== Your objective ==
Under this line are the records; write out word for word the part that begins at the line containing "before=\RaggedRight, after=\RaggedRight] %" and ends at the line containing "impossible worlds semantics).", and no more.

Data provided Block Start

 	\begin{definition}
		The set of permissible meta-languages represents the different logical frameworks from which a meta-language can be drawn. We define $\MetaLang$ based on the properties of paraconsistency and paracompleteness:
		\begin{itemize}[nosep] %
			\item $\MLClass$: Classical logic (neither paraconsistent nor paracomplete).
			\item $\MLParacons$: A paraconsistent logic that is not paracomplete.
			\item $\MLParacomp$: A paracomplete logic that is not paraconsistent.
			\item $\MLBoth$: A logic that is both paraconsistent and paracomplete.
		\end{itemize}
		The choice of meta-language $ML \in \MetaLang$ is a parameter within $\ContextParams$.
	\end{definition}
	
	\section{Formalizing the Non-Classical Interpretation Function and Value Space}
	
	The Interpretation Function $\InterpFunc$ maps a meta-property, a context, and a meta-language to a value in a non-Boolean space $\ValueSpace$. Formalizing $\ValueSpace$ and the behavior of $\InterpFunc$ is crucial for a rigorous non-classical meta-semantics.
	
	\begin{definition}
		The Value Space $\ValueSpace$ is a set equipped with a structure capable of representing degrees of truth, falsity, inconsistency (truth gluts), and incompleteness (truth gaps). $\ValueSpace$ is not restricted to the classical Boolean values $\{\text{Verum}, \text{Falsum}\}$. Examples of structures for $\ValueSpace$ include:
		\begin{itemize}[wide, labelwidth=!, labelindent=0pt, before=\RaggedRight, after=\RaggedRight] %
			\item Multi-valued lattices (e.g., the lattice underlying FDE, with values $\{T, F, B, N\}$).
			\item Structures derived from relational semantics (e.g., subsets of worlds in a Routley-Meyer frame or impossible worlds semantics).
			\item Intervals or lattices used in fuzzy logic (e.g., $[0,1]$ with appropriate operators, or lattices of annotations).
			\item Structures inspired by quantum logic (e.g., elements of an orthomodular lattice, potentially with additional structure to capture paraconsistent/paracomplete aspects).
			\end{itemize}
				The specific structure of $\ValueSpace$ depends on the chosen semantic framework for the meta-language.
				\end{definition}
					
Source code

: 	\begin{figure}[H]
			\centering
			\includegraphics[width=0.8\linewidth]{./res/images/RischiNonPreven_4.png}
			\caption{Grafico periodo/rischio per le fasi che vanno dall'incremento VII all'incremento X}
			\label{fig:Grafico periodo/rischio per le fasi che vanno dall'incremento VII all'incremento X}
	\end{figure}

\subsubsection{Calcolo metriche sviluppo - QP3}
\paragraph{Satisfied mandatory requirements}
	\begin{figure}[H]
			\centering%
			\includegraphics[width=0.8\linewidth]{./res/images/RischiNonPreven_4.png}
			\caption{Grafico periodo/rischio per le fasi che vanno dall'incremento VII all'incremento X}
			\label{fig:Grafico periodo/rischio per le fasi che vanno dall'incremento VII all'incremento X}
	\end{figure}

Data provided Block End

== Result for this task ==
		\begin{itemize}[wide, labelwidth=!, labelindent=0pt, before=\RaggedRight, after=\RaggedRight] %
			\item Multi-valued lattices (e.g., the lattice underlying FDE, with values $\{T, F, B, N\}$).
			\item Structures derived from relational semantics (e.g., subsets of worlds in a Routley-Meyer frame or impossible worlds semantics).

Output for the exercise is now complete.